I am using Shao's 1993 article "Linear Model Selection by Cross-Validation" as a starting point for the following cross-validation strategy for a machine learning algorithm:
- NOTE: I am actually generating all of the data in this method using pseudo-random number generators based on assumptions about the statistical properties of the physical environment and method in which it would be generated in real life
- Randomly select training examples from a very large data set, and randomly select other samples for validation from a partitioned-off part of the same data set (usually quite a few times larger than the training partition)

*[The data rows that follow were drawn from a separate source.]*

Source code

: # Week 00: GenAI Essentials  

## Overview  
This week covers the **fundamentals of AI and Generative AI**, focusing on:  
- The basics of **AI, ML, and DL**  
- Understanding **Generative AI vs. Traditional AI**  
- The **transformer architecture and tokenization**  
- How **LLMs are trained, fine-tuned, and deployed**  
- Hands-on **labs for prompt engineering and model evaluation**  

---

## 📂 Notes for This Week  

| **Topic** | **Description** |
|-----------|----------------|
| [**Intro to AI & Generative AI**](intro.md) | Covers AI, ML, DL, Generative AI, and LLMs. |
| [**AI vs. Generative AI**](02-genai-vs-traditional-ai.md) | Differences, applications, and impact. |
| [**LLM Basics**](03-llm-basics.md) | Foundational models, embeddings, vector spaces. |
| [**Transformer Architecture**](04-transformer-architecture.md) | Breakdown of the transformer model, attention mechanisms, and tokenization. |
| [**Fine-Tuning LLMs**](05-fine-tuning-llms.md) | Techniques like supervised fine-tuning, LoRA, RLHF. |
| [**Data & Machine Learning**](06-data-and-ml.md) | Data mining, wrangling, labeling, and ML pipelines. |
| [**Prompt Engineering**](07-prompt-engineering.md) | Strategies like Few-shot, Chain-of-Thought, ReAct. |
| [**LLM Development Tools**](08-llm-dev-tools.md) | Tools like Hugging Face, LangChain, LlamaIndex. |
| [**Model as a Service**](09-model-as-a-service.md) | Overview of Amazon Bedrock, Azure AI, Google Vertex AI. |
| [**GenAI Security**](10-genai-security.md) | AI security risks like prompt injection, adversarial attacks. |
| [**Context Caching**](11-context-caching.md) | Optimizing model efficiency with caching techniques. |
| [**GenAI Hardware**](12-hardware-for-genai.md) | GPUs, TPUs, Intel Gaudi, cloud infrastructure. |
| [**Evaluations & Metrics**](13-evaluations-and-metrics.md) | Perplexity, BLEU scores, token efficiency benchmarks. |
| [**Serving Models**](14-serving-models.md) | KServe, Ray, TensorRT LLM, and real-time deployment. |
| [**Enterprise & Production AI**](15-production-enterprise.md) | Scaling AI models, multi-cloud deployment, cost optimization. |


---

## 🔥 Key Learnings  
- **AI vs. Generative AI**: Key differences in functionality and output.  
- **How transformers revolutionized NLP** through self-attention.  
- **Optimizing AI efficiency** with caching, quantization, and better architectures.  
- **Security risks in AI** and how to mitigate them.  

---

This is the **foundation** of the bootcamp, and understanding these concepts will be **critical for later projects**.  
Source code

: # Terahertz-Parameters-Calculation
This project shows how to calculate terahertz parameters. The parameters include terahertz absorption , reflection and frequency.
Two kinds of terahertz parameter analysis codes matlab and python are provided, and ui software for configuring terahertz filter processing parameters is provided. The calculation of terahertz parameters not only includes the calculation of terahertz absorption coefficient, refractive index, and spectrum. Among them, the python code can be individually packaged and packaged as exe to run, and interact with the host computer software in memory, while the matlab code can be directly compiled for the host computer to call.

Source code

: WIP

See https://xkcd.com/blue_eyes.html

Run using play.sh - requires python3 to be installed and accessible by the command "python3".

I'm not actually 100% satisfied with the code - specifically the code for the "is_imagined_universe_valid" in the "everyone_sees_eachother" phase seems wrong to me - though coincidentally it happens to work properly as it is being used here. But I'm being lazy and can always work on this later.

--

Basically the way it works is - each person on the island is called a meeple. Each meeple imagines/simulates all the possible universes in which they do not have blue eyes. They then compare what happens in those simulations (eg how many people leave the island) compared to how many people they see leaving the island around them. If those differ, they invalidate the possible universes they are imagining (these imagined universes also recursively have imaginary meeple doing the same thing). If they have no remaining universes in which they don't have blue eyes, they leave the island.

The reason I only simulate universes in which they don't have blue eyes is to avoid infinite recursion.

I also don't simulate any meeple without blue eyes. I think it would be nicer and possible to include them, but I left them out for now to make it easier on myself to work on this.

- After training for at least as many epochs as the total number of training + validation examples seen in each, store a validation metric (e.g., precision-recall AUC) as a measure of algorithm performance for the epoch with lowest validation loss
- Repeat the entire process above for multiple configurations of the algorithm (e.g., differing numbers of "neurons", different training losses, etc.)
- Select the algorithm with the best performance, then train it on all available data until training loss starts to increase
The 1993 paper shows without question (in my view) the superiority of Monte Carlo cross-validation (MCCV) for linear model selection. That being said, I am now applying the methods of the paper to non-linear algorithms/models, and I would like to know if anyone is aware of research in this area which would cause me to question the validity of my approach.
If possible, please ignore the implications of which particular pseudo-random number generation process results in the random selection of step 1.